With the next level of agentic AI requiring high-level reasoning, Google on Tuesday released Gemini 3.1 Pro to deliver it.
Google said Gemini 3.1 Pro represents the next step in core reasoning. The model is better at complex problem-solving and is meant for tasks for which a simple answer is not enough. With coding tasks, the model can generate website-ready animated scalable vector graphics (SVGs) directly from text prompts. SVGs are images created with instructions rather than pixels.
The release of Gemini 3.1 Pro follows generative AI vendor and Google rival Anthropic's introduction on Feb. 17 of Sonnet 4.6, a model that focuses on improved coding and computer use skills. It also comes a week after Google upgraded Gemini Deep Think, its thinking model to solve challenging research problems.
The release also illuminates a trend in the AI market in which model providers are pushing toward the next step of agentic AI and touting that better reasoning will help enterprises get there. Since reasoning is a significant part of agentic AI, a model with improved reasoning skills is a superior AI system than one with subpar reasoning capabilities.
"In principle, it is true that if you want to do complex tasks, you have to be able to do better reasoning," said Chirag Shah, a professor at the Information School at the University of Washington.

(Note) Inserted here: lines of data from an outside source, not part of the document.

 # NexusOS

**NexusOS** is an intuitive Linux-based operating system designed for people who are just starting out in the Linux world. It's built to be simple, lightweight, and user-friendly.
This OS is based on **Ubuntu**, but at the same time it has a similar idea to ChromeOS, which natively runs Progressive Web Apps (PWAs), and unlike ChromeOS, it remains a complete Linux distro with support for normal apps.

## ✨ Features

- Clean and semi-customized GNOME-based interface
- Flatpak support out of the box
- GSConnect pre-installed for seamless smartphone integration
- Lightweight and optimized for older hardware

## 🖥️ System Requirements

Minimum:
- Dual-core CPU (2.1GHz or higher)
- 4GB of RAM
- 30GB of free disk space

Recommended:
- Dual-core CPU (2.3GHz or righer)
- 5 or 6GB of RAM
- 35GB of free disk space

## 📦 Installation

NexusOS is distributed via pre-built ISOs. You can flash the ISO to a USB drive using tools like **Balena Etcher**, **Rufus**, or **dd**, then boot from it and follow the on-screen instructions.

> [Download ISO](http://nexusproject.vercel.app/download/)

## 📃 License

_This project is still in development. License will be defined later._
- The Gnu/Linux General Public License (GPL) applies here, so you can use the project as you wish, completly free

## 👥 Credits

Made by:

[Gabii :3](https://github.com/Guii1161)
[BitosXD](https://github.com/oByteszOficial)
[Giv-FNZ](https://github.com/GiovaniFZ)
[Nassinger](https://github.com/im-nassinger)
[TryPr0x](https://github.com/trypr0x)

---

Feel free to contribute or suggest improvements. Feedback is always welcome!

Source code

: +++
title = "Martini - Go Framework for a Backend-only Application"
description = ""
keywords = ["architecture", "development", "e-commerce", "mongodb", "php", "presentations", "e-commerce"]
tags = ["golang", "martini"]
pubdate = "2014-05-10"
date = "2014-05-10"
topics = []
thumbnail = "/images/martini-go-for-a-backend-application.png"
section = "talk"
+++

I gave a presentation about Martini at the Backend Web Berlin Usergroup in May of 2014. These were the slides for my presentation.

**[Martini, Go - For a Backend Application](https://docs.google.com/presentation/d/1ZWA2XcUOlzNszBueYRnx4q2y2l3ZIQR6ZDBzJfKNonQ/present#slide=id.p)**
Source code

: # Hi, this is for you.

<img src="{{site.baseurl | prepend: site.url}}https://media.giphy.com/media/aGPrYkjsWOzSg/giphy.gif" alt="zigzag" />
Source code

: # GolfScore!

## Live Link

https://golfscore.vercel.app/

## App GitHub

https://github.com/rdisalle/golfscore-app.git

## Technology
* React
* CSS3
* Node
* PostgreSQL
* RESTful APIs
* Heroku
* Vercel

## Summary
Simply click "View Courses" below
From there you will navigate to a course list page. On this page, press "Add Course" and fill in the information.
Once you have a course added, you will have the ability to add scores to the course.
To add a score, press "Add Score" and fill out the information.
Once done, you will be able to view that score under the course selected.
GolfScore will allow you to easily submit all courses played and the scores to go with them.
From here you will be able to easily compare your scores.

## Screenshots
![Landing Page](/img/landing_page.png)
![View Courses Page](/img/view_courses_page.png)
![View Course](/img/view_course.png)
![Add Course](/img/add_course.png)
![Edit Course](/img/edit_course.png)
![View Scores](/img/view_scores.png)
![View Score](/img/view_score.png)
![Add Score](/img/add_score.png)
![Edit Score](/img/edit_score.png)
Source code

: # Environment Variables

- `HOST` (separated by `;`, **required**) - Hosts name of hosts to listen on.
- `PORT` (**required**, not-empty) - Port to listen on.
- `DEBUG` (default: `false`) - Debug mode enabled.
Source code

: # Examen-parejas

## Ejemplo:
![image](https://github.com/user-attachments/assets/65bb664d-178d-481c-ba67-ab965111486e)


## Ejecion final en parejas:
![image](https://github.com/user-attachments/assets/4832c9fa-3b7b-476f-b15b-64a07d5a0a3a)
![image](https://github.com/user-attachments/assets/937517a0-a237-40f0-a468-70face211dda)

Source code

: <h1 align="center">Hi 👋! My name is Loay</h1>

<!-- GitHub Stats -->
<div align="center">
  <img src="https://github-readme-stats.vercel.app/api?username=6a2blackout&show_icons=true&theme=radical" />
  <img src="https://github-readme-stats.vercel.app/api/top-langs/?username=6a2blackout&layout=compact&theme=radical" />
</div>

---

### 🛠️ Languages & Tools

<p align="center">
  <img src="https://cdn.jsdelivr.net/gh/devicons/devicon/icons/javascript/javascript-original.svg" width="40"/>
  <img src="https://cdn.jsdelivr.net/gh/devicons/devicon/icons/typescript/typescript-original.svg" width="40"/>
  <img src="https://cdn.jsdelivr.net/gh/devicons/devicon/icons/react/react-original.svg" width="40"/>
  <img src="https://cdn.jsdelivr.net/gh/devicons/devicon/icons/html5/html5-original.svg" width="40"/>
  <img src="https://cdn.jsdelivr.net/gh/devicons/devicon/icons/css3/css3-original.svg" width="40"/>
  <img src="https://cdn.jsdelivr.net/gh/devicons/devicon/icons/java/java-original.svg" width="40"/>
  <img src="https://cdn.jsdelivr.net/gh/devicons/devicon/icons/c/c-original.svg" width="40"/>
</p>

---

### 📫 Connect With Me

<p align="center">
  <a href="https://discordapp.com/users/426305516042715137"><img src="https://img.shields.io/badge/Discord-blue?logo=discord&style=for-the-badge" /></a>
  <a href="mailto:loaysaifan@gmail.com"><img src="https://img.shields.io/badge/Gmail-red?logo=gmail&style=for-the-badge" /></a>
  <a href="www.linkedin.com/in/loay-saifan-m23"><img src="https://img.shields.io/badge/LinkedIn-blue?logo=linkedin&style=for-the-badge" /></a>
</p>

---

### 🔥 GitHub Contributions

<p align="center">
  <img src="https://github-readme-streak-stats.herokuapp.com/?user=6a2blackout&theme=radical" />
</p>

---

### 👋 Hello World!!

However, better reasoning is not the only building block needed for complex tasks, Shah said. Moreover, it is unclear what Google means by "complex."
"Just saying that, 'oh this model can do complex tasks,' you have to take it with a grain of salt because it depends on how you define complex," he said.

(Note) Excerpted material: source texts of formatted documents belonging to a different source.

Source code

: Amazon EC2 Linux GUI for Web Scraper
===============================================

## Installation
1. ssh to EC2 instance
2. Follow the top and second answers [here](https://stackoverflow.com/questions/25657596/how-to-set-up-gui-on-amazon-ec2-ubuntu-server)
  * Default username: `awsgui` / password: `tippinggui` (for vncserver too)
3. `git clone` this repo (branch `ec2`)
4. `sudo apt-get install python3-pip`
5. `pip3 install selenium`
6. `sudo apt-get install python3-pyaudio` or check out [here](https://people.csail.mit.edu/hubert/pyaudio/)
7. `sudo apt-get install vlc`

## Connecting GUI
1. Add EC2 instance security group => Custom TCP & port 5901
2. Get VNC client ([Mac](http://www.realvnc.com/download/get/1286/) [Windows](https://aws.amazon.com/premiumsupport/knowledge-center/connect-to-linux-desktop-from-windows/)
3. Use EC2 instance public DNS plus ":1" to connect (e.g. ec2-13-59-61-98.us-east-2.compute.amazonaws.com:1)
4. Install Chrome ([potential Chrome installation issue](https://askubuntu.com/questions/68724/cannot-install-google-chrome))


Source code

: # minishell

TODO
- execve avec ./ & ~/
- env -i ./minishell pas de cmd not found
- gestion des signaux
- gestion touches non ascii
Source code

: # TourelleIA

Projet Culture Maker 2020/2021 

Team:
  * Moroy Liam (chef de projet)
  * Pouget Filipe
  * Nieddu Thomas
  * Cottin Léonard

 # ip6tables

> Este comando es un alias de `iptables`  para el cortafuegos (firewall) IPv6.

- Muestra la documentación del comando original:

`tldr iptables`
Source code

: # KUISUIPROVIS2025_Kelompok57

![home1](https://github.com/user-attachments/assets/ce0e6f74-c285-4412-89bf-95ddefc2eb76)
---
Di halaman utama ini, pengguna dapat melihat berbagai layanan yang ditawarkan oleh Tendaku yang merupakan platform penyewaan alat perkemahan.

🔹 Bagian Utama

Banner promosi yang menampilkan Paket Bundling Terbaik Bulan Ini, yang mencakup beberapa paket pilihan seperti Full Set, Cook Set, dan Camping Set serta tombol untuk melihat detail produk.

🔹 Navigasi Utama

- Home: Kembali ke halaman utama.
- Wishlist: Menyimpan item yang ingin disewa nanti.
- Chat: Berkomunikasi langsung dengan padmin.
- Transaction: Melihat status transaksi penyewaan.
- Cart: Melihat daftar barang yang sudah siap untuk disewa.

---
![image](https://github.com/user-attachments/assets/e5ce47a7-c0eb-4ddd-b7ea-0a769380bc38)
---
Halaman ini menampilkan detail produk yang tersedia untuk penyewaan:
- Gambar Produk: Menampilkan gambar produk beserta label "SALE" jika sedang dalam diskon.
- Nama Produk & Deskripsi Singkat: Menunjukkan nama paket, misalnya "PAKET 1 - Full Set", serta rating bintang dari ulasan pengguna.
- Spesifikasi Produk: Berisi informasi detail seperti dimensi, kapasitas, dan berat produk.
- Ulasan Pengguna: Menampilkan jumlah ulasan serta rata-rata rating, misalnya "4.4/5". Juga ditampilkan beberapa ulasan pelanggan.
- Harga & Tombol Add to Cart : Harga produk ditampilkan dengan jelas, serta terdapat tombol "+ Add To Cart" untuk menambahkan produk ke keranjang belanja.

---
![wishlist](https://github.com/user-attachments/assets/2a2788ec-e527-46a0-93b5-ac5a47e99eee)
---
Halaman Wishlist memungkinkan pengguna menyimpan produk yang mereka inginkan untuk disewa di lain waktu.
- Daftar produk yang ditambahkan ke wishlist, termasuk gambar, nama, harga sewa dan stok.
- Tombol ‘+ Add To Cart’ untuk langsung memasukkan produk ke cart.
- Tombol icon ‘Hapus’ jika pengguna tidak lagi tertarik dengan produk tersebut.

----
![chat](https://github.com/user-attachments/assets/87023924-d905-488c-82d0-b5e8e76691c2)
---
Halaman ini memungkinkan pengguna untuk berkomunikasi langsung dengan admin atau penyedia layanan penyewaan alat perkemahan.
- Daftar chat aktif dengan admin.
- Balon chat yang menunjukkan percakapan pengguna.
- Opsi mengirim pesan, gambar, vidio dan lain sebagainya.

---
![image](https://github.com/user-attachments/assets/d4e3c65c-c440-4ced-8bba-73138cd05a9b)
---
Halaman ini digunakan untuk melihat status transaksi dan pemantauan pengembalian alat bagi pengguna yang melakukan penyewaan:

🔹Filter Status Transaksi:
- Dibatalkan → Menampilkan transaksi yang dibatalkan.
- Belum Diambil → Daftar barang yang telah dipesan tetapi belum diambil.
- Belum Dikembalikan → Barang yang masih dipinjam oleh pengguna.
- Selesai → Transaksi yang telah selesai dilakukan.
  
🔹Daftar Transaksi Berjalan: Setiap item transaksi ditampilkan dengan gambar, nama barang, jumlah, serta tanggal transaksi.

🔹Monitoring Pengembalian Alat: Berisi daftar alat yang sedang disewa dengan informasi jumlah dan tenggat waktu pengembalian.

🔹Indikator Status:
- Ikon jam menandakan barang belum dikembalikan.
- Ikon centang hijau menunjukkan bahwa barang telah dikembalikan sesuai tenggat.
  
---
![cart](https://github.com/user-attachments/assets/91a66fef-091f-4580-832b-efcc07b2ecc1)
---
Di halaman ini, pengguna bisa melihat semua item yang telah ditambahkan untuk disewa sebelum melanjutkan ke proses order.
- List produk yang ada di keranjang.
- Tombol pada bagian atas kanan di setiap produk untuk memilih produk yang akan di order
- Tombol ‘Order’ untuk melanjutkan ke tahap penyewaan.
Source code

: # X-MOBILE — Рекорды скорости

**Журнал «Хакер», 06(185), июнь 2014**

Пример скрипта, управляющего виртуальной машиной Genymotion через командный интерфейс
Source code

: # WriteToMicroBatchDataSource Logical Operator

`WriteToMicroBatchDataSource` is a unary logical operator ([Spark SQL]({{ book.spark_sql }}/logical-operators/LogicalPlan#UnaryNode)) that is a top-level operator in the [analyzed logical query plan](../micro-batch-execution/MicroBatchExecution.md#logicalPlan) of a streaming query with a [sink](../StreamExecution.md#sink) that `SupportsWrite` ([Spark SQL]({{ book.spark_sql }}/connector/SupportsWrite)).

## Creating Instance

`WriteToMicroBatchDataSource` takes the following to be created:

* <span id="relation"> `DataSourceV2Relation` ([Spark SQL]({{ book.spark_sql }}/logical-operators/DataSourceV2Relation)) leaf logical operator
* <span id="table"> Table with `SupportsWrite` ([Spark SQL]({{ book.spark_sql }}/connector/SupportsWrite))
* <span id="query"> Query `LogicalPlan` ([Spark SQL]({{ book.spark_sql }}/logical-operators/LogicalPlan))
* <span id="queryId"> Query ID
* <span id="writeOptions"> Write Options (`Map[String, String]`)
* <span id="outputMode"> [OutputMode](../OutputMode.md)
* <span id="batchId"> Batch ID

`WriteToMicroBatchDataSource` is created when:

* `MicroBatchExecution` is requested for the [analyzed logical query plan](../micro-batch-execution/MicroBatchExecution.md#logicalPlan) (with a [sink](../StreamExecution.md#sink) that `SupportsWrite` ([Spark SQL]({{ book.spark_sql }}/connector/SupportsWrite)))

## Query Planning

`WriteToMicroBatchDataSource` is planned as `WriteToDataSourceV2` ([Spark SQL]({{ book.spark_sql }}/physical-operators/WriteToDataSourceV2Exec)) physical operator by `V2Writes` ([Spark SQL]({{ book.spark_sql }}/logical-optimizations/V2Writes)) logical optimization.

But Gemini 3.1 Pro also demonstrates other strong capabilities, such as the ability to ingest, understand, and consume data from an API, and to code a simulation using integrated tools, said William McKeon-White, an analyst at Gartner.
"This is good, continued progress," McKeon-White said. "However, there wasn't something I would say is a fundamental gamechanger."
Beyond touting better reasoning skills, Google, in rolling out updated iterations of its core foundation model, Gemini, is also showing how it is building models that serve multiple enterprise needs. Although Google has yet to become known as the preferred AI vendor for a specific task, as Anthropic is known for coding, the tech giant is aiming to show enterprises that it is still well-versed in those tasks.
"They want to be the one-stop shop for all your model needs," Shah said, adding that Google is trying to build a portfolio that will appeal to enterprises that might care about coding, searching and informational tasks. While enterprises might have the option to choose from Anthropic, OpenAI, Google or other vendors, most will settle on only one ecosystem to buy into. Google is trying to provide well-crafted models that fit different enterprise needs.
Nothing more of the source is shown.